The Story Behind The 2018 HSBC Canada Sevens Winners Medals

15 teams from around the globe will compete in this year’s HSBC Canada Sevens tournament, with 45 games of electric rugby played over two days in order to determine who will be crowned the 2018 champions.

Since the sport debuted at the 2016 Rio Olympics – gold, silver, and bronze medals have been awarded for the teams who finish in the top three spaces. The winning team also has the honour of claiming the prestigious Challenge Cup, while the Challenge Trophy is on the line for the 9th placed finisher – the nation who comes out on top of those who failed to qualify from their groups during Day 1 of the competition.

Each prize tells a story, and not just for the teams that are vying to claim them.

The HSBC Canada Sevens takes place on the unceded traditional territory of the Musqueam Nation, Squamish Nation and Tslei-Watuth Nation. Since its inception the HSBC Canada Sevens has partnered with local First Nations artists to design the medals that are awarded to its winners. This year the tournament is honoured to have had medals designed by Olivia George, with theTslei-Watuth Nation.

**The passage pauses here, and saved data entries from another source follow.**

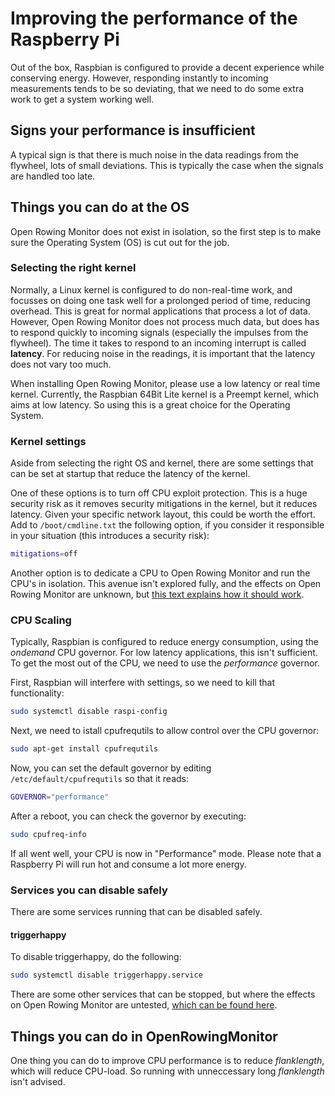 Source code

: # Improving the performance of the Raspberry Pi

Out of the box, Raspbian is configured to provide a decent experience while conserving energy. However, responding instantly to incoming measurements tends to be so deviating, that we need to do some extra work to get a system working well.

## Signs your performance is insufficient

A typical sign is that there is much noise in the data readings from the flywheel, lots of small deviations. This is typically the case when the signals are handled too late.

## Things you can do at the OS

Open Rowing Monitor does not exist in isolation, so the first step is to make sure the Operating System (OS) is cut out for the job.

### Selecting the right kernel

Normally, a Linux kernel is configured to do non-real-time work, and focusses on doing one task well for a prolonged period of time, reducing overhead. This is great for normal applications that process a lot of data. However, Open Rowing Monitor does not process much data, but does has to respond quickly to incoming signals (especially the impulses from the flywheel). The time it takes to respond to an incoming interrupt is called **latency**. For reducing noise in the readings, it is important that the latency does not vary too much.

When installing Open Rowing Monitor, please use a low latency or real time kernel. Currently, the Raspbian 64Bit Lite kernel is a Preempt kernel, which aims at low latency. So using this is a great choice for the Operating System.

### Kernel settings

Aside from selecting the right OS and kernel, there are some settings that can be set at startup that reduce the latency of the kernel.

One of these options is to turn off CPU exploit protection. This is a huge security risk as it removes security mitigations in the kernel, but it reduces latency. Given your specific network layout, this could be worth the effort. Add to `/boot/cmdline.txt` the following option, if you consider it responsible in your situation (this introduces a security risk):

```zsh
mitigations=off
```

Another option is to dedicate a CPU to Open Rowing Monitor and run the CPU's in isolation. This avenue isn't explored fully, and the effects on Open Rowing Monitor are unknown, but [this text explains how it should work](https://forums.raspberrypi.com/viewtopic.php?t=228727).

### CPU Scaling

Typically, Raspbian is configured to reduce energy consumption, using the *ondemand* CPU governor. For low latency applications, this isn't sufficient. To get the most out of the CPU, we need to use the *performance* governor.

First, Raspbian will interfere with settings, so we need to kill that functionality:

```zsh
sudo systemctl disable raspi-config
```

Next, we need to istall cpufrequtils to allow control over the CPU governor:

```zsh
sudo apt-get install cpufrequtils
```

Now, you can set the default governor by editing `/etc/default/cpufrequtils` so that it reads:

```zsh
GOVERNOR="performance"
```

After a reboot, you can check the governor by executing:

```zsh
sudo cpufreq-info
```

If all went well, your CPU is now in "Performance" mode. Please note that a Raspberry Pi will run hot and consume a lot more energy.

### Services you can disable safely

There are some services running that can be disabled safely.

#### triggerhappy

To disable triggerhappy, do the following:

```zsh
sudo systemctl disable triggerhappy.service
```

There are some other services that can be stopped, but where the effects on Open Rowing Monitor are untested, [which can be found here](https://wiki.linuxaudio.org/wiki/raspberrypi).

## Things you can do in OpenRowingMonitor

One thing you can do to improve CPU performance is to reduce *flanklength*, which will reduce CPU-load. So running with unneccessary long *flanklength* isn't advised.
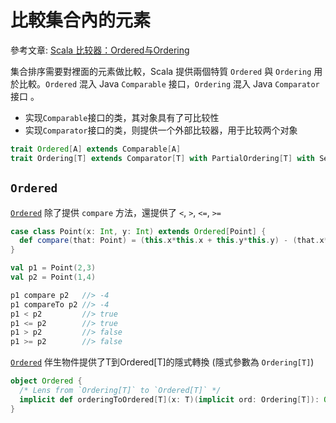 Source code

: # 比較集合內的元素

參考文章: [Scala 比较器：Ordered与Ordering](http://www.doc00.com/doc/10010048t)

集合排序需要對裡面的元素做比較，Scala 提供兩個特質 `Ordered` 與 `Ordering` 用於比較。`Ordered` 混入 Java `Comparable` 接口，`Ordering` 混入 Java `Comparator` 接口
。
- 实现`Comparable`接口的类，其对象具有了可比较性
- 实现`Comparator`接口的类，则提供一个外部比较器，用于比较两个对象

```scala
trait Ordered[A] extends Comparable[A]
trait Ordering[T] extends Comparator[T] with PartialOrdering[T] with Serializable
```

## `Ordered`
[`Ordered`](http://www.scala-lang.org/api/current/index.html#scala.math.Ordered) 除了提供 `compare` 方法，還提供了 `<`, `>`, `<=`, `>=`

```scala
case class Point(x: Int, y: Int) extends Ordered[Point] {
  def compare(that: Point) = (this.x*this.x + this.y*this.y) - (that.x*that.x + that.y*that.y)
}

val p1 = Point(2,3)
val p2 = Point(1,4)

p1 compare p2   //> -4
p1 compareTo p2 //> -4
p1 < p2         //> true
p1 <= p2        //> true
p1 > p2         //> false
p1 >= p2        //> false
```

[`Ordered`](http://www.scala-lang.org/api/current/index.html#scala.math.Ordered$) 伴生物件提供了T到Ordered[T]的隱式轉換 (隱式參數為 `Ordering[T]`)
```scala
object Ordered {
  /* Lens from `Ordering[T]` to `Ordered[T]` */
  implicit def orderingToOrdered[T](x: T)(implicit ord: Ordering[T]): Ordered[T] = new Ordered[T] { defcompare(that: T): Int = ord.compare(x, that) }
}
```
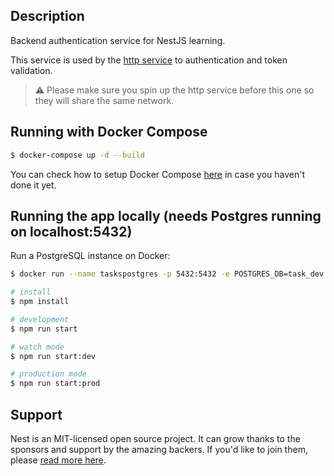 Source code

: ## Description

Backend authentication service for NestJS learning.

This service is used by the [http service](https://github.com/mrossioliveira/flutter-tasks) to authentication and token validation.

> :warning: Please make sure you spin up the http service before this one so they will share the same network.

## Running with Docker Compose

```bash
$ docker-compose up -d --build
```

You can check how to setup Docker Compose [here](https://docs.docker.com/compose/install/) in case you haven't done it yet.

## Running the app locally (needs Postgres running on localhost:5432)

Run a PostgreSQL instance on Docker:

```bash
$ docker run --name taskspostgres -p 5432:5432 -e POSTGRES_DB=task_dev -e POSTGRES_USER=task_dev -e POSTGRES_PASSWORD=password -d postgres
```

```bash
# install
$ npm install

# development
$ npm run start

# watch mode
$ npm run start:dev

# production mode
$ npm run start:prod
```

## Support

Nest is an MIT-licensed open source project. It can grow thanks to the sponsors and support by the amazing backers. If you'd like to join them, please [read more here](https://docs.nestjs.com/support).

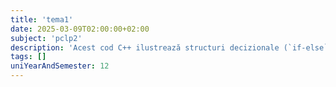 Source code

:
 ```yaml
---
title: 'tema1'
date: 2025-03-09T02:00:00+02:00
subject: 'pclp2'
description: 'Acest cod C++ ilustrează structuri decizionale (`if-else`, `switch`), bucle `do-while` pentru validarea datelor și repetiție, plus operații de intrare/ieșire. Fundamentele controlului fluxului programului.'
tags: []
uniYearAndSemester: 12
---
```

Each medal doesn’t just signify the success of our winners and the power of rugby as a sport, they also represents something sacred to the Tslei-Watuth Nation. As a result they are more than just symbols of each team’s success but of the history and heritage that is specific to the region.

The Medals

 

Like those who will wear them around their necks at the end of the tournament, the gold medals symbolize power, grace and prestigiousness. Featuring eagles, a sacred symbol of the Tslei-Watuth Nation, they represent the ability to soar and inspire like all great champions do.

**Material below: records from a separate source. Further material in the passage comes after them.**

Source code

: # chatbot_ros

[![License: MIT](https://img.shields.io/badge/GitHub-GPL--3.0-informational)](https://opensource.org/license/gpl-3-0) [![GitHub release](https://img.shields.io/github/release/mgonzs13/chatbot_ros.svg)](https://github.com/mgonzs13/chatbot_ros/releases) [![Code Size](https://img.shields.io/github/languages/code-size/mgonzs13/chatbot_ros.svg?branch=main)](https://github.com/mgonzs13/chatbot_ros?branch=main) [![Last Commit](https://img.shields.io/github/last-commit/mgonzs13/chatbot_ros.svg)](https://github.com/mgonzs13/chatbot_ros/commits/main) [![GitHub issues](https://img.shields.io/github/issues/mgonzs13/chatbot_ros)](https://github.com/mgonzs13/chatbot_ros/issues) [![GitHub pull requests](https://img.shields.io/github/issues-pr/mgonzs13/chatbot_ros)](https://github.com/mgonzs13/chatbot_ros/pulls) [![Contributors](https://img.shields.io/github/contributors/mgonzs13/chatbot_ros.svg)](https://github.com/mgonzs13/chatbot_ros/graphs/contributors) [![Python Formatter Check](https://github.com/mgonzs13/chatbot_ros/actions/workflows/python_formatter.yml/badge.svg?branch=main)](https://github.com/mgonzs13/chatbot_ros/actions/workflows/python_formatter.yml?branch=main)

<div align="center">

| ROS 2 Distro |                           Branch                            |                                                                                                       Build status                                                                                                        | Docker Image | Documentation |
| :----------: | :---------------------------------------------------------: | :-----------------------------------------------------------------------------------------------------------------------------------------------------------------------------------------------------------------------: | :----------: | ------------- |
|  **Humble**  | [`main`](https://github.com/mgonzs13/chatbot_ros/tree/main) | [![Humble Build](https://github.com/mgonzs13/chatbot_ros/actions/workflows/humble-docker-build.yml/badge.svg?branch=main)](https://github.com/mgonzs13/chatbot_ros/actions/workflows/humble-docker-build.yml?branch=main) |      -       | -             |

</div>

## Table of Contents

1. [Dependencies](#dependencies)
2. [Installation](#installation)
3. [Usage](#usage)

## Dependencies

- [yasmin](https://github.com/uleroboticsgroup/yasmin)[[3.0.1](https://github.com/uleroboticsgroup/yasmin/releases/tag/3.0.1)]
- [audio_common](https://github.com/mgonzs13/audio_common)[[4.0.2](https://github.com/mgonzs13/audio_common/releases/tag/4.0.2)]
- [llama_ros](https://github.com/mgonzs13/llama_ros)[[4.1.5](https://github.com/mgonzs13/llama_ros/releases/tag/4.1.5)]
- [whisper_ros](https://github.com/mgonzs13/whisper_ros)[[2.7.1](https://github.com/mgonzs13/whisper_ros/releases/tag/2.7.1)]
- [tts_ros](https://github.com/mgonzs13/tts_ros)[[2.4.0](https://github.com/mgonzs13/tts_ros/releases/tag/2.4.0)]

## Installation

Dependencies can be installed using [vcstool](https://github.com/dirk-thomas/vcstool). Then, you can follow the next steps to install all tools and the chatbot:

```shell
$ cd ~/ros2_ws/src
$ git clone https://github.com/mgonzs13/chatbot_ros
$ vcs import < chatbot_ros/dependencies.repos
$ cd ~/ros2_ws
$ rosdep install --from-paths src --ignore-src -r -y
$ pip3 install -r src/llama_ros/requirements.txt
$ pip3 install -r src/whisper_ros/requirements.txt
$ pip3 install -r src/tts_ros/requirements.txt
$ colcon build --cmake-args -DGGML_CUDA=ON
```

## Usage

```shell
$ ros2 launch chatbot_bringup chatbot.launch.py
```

Meanwhile the 2018 silver medal design features the wolf. A treasured figure in Tslei-Watuth history the wolf is known as a great team player, who like our players, work in a pack. They are strong, courageous, and loyal – traits that will speak volumes about our second place finishers.

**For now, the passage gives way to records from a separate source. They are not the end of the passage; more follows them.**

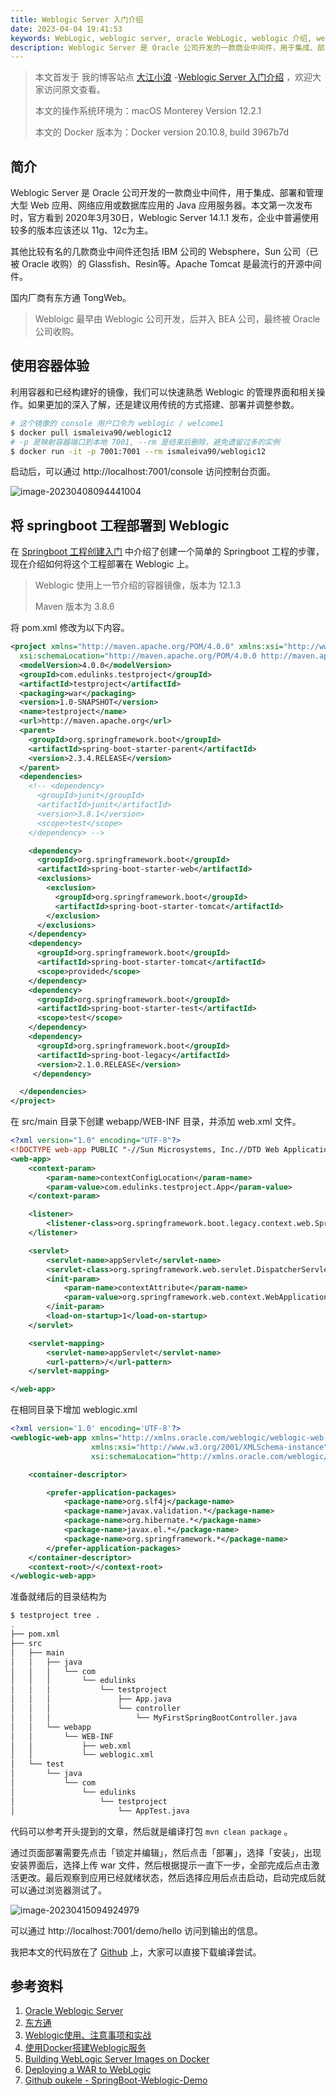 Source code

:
 ```yaml
---
title: Weblogic Server 入门介绍
date: 2023-04-04 19:41:53
keywords: WebLogic, weblogic server, oracle WebLogic, weblogic 介绍, weblogic 功能
description: Weblogic Server 是 Oracle 公司开发的一款商业中间件，用于集成、部署和管理大型 Web 应用、网络应用或数据库应用的 Java 应用服务器。本文第一次发布时，官方看到 2020年3月30日，Weblogic Server 14.1.1 发布，企业中普遍使用较多的版本应该还以 11g、12c为主。
---
```


> 本文首发于 我的博客站点 [大江小浪](http://www.edulinks.cn) -[Weblogic Server 入门介绍](http://edulinks.cn/2023/04/04/20230404-weblogic-intro/) ，欢迎大家访问原文查看。
>
> 本文的操作系统环境为：macOS Monterey Version 12.2.1 
>
> 本文的 Docker 版本为：Docker version 20.10.8, build 3967b7d

## 简介

Weblogic Server 是 Oracle 公司开发的一款商业中间件，用于集成、部署和管理大型 Web 应用、网络应用或数据库应用的 Java 应用服务器。本文第一次发布时，官方看到 2020年3月30日，Weblogic Server 14.1.1 发布，企业中普遍使用较多的版本应该还以 11g、12c为主。

其他比较有名的几款商业中间件还包括 IBM 公司的 Websphere，Sun 公司（已被 Oracle 收购）的 Glassfish、Resin等。Apache Tomcat 是最流行的开源中间件。

国内厂商有东方通 TongWeb。

> Webloigc 最早由 Weblogic 公司开发，后并入 BEA 公司，最终被 Oracle 公司收购。

## 使用容器体验

利用容器和已经构建好的镜像，我们可以快速熟悉 Weblogic 的管理界面和相关操作。如果更加的深入了解，还是建议用传统的方式搭建、部署并调整参数。

```sh
# 这个镜像的 console 用户口令为 weblogic / welcome1
$ docker pull ismaleiva90/weblogic12
# -p 是映射容器端口到本地 7001, --rm 是结束后删除，避免遗留过多的实例
$ docker run -it -p 7001:7001 --rm ismaleiva90/weblogic12
```

启动后，可以通过 http://localhost:7001/console 访问控制台页面。

![image-20230408094441004](20230404-weblogic-intro/image-20230408094441004.png)

## 将 springboot 工程部署到 Weblogic

在 [Springboot 工程创建入门](http://edulinks.cn/2023/03/19/20230319-spring-boot-starter/) 中介绍了创建一个简单的 Springboot 工程的步骤，现在介绍如何将这个工程部署在 Weblogic 上。

> Weblogic 使用上一节介绍的容器镜像，版本为 12.1.3
>
> Maven 版本为 3.8.6

将 pom.xml 修改为以下内容。

```xml
<project xmlns="http://maven.apache.org/POM/4.0.0" xmlns:xsi="http://www.w3.org/2001/XMLSchema-instance"
  xsi:schemaLocation="http://maven.apache.org/POM/4.0.0 http://maven.apache.org/maven-v4_0_0.xsd">
  <modelVersion>4.0.0</modelVersion>
  <groupId>com.edulinks.testproject</groupId>
  <artifactId>testproject</artifactId>
  <packaging>war</packaging>
  <version>1.0-SNAPSHOT</version>
  <name>testproject</name>
  <url>http://maven.apache.org</url>
  <parent>
    <groupId>org.springframework.boot</groupId>
    <artifactId>spring-boot-starter-parent</artifactId>
    <version>2.3.4.RELEASE</version>
  </parent>
  <dependencies>
    <!-- <dependency>
      <groupId>junit</groupId>
      <artifactId>junit</artifactId>
      <version>3.8.1</version>
      <scope>test</scope>
    </dependency> -->

    <dependency>
      <groupId>org.springframework.boot</groupId>
      <artifactId>spring-boot-starter-web</artifactId>
      <exclusions>
        <exclusion>
          <groupId>org.springframework.boot</groupId>
          <artifactId>spring-boot-starter-tomcat</artifactId>
        </exclusion>
      </exclusions>
    </dependency>
    <dependency>
      <groupId>org.springframework.boot</groupId>
      <artifactId>spring-boot-starter-tomcat</artifactId>
      <scope>provided</scope>
    </dependency>
    <dependency>
      <groupId>org.springframework.boot</groupId>
      <artifactId>spring-boot-starter-test</artifactId>
      <scope>test</scope>
    </dependency>
    <dependency> 
      <groupId>org.springframework.boot</groupId> 
      <artifactId>spring-boot-legacy</artifactId> 
      <version>2.1.0.RELEASE</version>
     </dependency>

  </dependencies>
</project>
```

在 src/main 目录下创建 webapp/WEB-INF 目录，并添加 web.xml 文件。

```xml
<?xml version="1.0" encoding="UTF-8"?>
<!DOCTYPE web-app PUBLIC "-//Sun Microsystems, Inc.//DTD Web Application 2.3//EN" "http://java.sun.com/dtd/web-app_2_3.dtd">
<web-app>
    <context-param>
        <param-name>contextConfigLocation</param-name>
        <param-value>com.edulinks.testproject.App</param-value>
    </context-param>

    <listener>
        <listener-class>org.springframework.boot.legacy.context.web.SpringBootContextLoaderListener</listener-class>
    </listener>

    <servlet>
        <servlet-name>appServlet</servlet-name>
        <servlet-class>org.springframework.web.servlet.DispatcherServlet</servlet-class>
        <init-param>
            <param-name>contextAttribute</param-name>
            <param-value>org.springframework.web.context.WebApplicationContext.ROOT</param-value>
        </init-param>
        <load-on-startup>1</load-on-startup>
    </servlet>

    <servlet-mapping>
        <servlet-name>appServlet</servlet-name>
        <url-pattern>/</url-pattern>
    </servlet-mapping>

</web-app>
```

在相同目录下增加 weblogic.xml

```xml
<?xml version='1.0' encoding='UTF-8'?>
<weblogic-web-app xmlns="http://xmlns.oracle.com/weblogic/weblogic-web-app"
                  xmlns:xsi="http://www.w3.org/2001/XMLSchema-instance"
                  xsi:schemaLocation="http://xmlns.oracle.com/weblogic/weblogic-web-app http://xmlns.oracle.com/weblogic/weblogic-web-app/1.3/weblogic-web-app.xsd">

    <container-descriptor>

        <prefer-application-packages>
            <package-name>org.slf4j</package-name>
            <package-name>javax.validation.*</package-name>
            <package-name>org.hibernate.*</package-name>
            <package-name>javax.el.*</package-name>
            <package-name>org.springframework.*</package-name>
        </prefer-application-packages>
    </container-descriptor>
    <context-root>/</context-root>
</weblogic-web-app>
```

准备就绪后的目录结构为

```sh
$ testproject tree .                                                                                                               
.
├── pom.xml
├── src
│   ├── main
│   │   ├── java
│   │   │   └── com
│   │   │       └── edulinks
│   │   │           └── testproject
│   │   │               ├── App.java
│   │   │               └── controller
│   │   │                   └── MyFirstSpringBootController.java
│   │   └── webapp
│   │       └── WEB-INF
│   │           ├── web.xml
│   │           └── weblogic.xml
│   └── test
│       └── java
│           └── com
│               └── edulinks
│                   └── testproject
│                       └── AppTest.java
```

代码可以参考开头提到的文章，然后就是编译打包 `mvn clean package` 。

通过页面部署需要先点击「锁定并编辑」，然后点击「部署」，选择「安装」，出现安装界面后，选择上传 war 文件，然后根据提示一直下一步，全部完成后点击激活更改。最后观察到应用已经就绪状态，然后选择应用后点击启动，启动完成后就可以通过浏览器测试了。

![image-20230415094924979](20230404-weblogic-intro/image-20230415094924979.png)

可以通过 http://localhost:7001/demo/hello 访问到输出的信息。

我把本文的代码放在了 [Github](https://github.com/cocowool/code-space/tree/main/java/spring-boot-weblogic) 上，大家可以直接下载编译尝试。

## 参考资料

1. [Oracle Weblogic Server](https://www.oracle.com/cn/java/weblogic/)
2. [东方通](https://tongtech.com/dft/pctype/25.html)
3. [Weblogic使用、注意事项和实战](https://zhuanlan.zhihu.com/p/411959879)
4. [使用Docker搭建Weblogic服务](https://blog.csdn.net/m0_67391907/article/details/126553673)
5. [Building WebLogic Server Images on Docker](https://docs.oracle.com/middleware/12211/wls/DOCKR/configuration.htm)
6. [Deploying a WAR to WebLogic](https://docs.spring.io/spring-boot/docs/2.1.x/reference/html/howto-traditional-deployment.html#howto-weblogic)
7. [Github oukele - SpringBoot-Weblogic-Demo](https://github.com/oukele/SpringBoot-WebLogic-Demo)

Finally this year’s bronze medals feature the salmon. A people of the inlet the Tslei-Watuth have relied on salmon as a main staple throughout their history, and as a result the fish has taken on a special meaning in their culture. An important animal in their heritage, they command respec,t while their prosperity is something to be aspired to – both sentiments that can be translated to the team that finishes in the final spot on the podium in 2018.

In addition to the artistry behind these medals, they could not have been created without the integral contribution made by tournament partners Wheaton Precious Metals, a Vancouver-based precious metals streaming company.